= Beginning of Section =

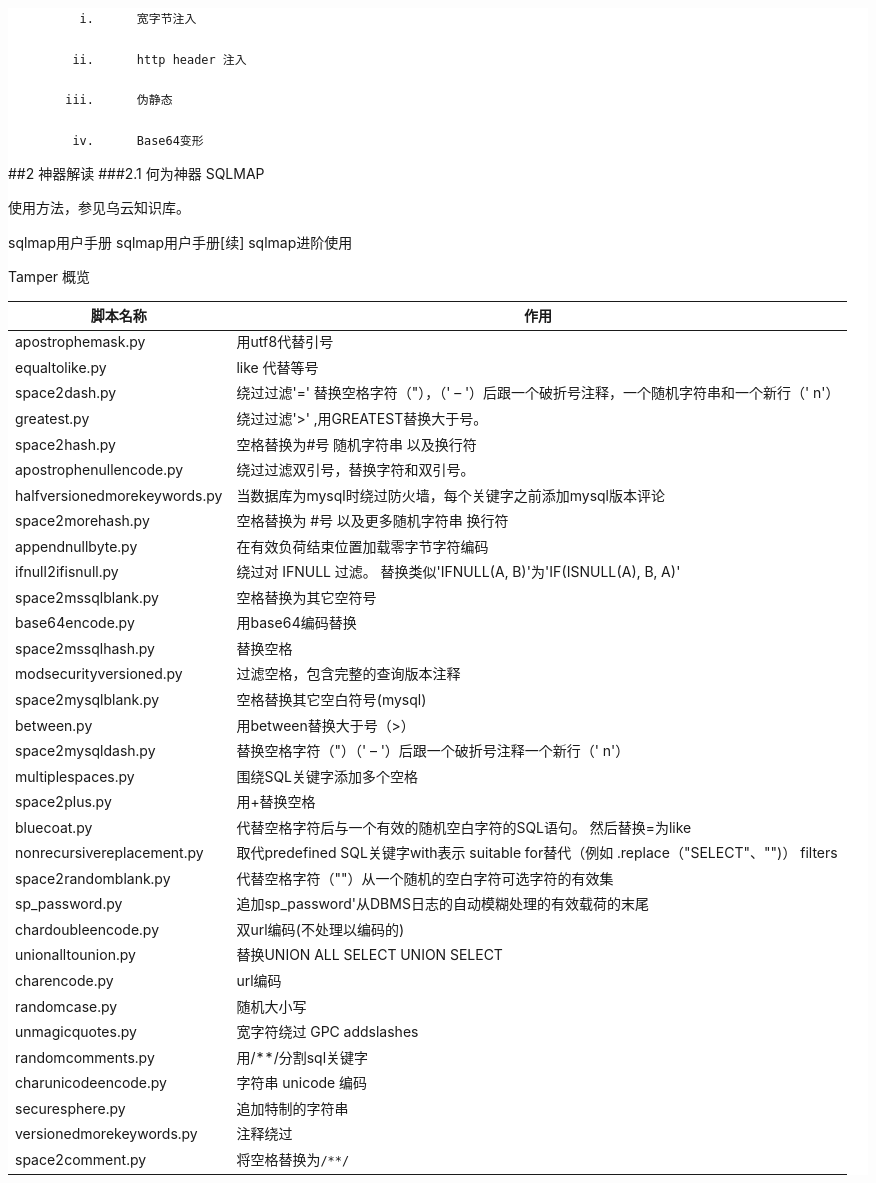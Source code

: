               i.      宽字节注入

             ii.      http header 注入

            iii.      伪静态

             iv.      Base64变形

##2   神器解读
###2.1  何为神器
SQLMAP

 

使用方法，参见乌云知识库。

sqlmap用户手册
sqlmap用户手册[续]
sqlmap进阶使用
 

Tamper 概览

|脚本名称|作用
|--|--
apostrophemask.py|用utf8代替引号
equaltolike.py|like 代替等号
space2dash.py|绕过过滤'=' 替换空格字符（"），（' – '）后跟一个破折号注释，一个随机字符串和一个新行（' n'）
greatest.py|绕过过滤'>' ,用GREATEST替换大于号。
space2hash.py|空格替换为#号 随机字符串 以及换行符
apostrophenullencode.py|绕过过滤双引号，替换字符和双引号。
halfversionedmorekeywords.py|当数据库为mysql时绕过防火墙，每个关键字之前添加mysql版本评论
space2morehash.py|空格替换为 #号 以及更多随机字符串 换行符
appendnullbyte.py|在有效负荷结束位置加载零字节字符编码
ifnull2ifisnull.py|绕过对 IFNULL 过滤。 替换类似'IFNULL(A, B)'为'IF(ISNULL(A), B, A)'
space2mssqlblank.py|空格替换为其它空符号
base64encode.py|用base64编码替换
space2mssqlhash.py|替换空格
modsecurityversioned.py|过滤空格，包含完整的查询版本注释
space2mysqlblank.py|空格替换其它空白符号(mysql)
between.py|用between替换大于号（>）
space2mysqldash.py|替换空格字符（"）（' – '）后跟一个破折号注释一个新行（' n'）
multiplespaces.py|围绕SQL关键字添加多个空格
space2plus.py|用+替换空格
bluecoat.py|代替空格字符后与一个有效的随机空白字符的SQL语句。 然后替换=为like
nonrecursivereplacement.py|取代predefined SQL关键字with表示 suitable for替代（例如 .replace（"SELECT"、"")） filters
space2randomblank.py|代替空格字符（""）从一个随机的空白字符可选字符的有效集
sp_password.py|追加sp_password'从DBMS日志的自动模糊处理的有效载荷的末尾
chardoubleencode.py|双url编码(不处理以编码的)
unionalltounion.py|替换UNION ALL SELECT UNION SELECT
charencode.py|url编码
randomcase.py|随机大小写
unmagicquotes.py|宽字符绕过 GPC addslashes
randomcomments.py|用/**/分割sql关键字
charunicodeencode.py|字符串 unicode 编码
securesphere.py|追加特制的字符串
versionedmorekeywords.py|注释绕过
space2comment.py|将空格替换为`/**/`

= End of Section =
= Beginning of Section =

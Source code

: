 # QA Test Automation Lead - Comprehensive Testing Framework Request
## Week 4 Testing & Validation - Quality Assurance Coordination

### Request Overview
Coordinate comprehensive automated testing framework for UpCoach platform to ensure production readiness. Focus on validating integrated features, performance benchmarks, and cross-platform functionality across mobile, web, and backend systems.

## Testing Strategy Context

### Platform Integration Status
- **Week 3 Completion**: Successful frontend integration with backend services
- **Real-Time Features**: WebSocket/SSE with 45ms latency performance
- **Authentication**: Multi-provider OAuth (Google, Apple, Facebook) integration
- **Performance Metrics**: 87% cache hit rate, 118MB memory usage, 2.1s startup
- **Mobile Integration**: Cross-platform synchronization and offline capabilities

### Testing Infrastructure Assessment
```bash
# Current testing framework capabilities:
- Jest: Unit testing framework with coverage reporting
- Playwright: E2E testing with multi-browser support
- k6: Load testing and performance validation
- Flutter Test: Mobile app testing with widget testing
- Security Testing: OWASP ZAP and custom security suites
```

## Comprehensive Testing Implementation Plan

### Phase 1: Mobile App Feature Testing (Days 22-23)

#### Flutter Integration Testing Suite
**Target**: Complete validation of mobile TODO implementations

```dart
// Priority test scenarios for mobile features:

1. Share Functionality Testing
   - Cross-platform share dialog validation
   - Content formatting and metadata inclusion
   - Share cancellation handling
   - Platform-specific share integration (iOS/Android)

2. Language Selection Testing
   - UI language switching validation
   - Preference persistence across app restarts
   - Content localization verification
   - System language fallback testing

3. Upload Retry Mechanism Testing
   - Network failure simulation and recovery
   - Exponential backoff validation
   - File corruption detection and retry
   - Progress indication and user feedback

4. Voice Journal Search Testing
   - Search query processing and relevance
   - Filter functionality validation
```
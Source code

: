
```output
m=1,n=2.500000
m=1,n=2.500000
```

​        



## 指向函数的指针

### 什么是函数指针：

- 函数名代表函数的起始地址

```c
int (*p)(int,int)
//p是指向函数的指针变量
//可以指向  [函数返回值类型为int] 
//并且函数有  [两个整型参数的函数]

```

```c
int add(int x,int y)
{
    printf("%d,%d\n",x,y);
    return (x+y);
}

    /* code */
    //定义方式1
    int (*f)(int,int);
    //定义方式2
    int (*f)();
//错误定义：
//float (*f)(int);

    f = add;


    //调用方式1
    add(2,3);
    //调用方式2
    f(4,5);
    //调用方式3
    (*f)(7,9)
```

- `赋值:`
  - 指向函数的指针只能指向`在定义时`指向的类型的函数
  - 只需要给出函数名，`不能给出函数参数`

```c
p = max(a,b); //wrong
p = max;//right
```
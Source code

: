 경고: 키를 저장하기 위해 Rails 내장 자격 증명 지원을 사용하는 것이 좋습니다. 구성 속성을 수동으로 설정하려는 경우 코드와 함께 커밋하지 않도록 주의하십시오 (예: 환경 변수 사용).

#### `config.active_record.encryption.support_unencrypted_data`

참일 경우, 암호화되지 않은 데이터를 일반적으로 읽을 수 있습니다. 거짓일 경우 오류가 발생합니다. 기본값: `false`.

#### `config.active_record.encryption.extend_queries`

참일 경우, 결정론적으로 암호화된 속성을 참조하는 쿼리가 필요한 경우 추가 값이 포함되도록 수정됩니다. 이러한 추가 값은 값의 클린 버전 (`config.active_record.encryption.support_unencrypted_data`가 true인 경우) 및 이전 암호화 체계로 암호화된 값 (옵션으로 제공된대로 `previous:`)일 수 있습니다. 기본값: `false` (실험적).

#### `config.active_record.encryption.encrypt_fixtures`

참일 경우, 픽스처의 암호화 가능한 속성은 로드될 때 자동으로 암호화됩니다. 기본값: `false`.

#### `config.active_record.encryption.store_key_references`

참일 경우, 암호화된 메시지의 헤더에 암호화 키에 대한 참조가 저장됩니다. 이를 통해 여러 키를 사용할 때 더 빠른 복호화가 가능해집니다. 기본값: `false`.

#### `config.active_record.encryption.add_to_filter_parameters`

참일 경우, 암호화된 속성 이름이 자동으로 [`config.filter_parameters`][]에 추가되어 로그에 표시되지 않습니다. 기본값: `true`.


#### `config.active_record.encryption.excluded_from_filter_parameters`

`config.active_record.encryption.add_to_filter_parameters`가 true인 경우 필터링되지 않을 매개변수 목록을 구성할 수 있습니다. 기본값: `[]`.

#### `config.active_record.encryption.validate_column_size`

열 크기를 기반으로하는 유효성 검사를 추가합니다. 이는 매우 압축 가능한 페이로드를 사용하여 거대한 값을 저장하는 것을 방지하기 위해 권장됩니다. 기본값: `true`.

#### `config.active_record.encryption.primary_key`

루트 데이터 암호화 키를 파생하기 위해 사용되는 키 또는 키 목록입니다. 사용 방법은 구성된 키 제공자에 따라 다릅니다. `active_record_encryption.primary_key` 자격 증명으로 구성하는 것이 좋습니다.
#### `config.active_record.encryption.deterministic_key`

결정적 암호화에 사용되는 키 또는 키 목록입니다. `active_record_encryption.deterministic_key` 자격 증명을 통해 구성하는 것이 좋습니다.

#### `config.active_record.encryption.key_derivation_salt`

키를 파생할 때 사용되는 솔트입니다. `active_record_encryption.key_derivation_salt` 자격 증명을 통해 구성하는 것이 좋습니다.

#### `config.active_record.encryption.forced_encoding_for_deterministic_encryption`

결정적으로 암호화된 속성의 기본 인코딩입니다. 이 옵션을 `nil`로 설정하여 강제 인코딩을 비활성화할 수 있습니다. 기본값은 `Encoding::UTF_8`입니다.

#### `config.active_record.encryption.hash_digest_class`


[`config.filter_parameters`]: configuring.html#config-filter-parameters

= End of Section =
= Beginning of Section =

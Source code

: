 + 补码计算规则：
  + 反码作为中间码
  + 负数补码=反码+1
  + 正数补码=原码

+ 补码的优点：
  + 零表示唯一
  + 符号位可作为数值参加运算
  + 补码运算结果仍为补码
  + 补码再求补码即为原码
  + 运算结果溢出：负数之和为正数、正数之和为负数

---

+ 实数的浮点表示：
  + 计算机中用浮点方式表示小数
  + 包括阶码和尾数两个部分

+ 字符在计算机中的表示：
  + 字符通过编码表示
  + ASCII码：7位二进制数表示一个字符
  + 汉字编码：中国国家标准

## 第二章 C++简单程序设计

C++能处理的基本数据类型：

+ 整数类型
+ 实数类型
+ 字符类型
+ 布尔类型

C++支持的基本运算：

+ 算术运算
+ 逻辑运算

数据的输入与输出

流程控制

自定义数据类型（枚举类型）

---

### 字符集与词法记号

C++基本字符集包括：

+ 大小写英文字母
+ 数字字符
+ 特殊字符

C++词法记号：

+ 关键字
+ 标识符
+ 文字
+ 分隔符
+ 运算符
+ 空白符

= End of Section =

__Requirement__
Each line in the data that holds the string "across" needs to be copied.

__Answer box__
Coordinate comprehensive automated testing framework for UpCoach platform to ensure production readiness. Focus on validating integrated features, performance benchmarks, and cross-platform functionality across mobile, web, and backend systems.
   - Preference persistence across app restarts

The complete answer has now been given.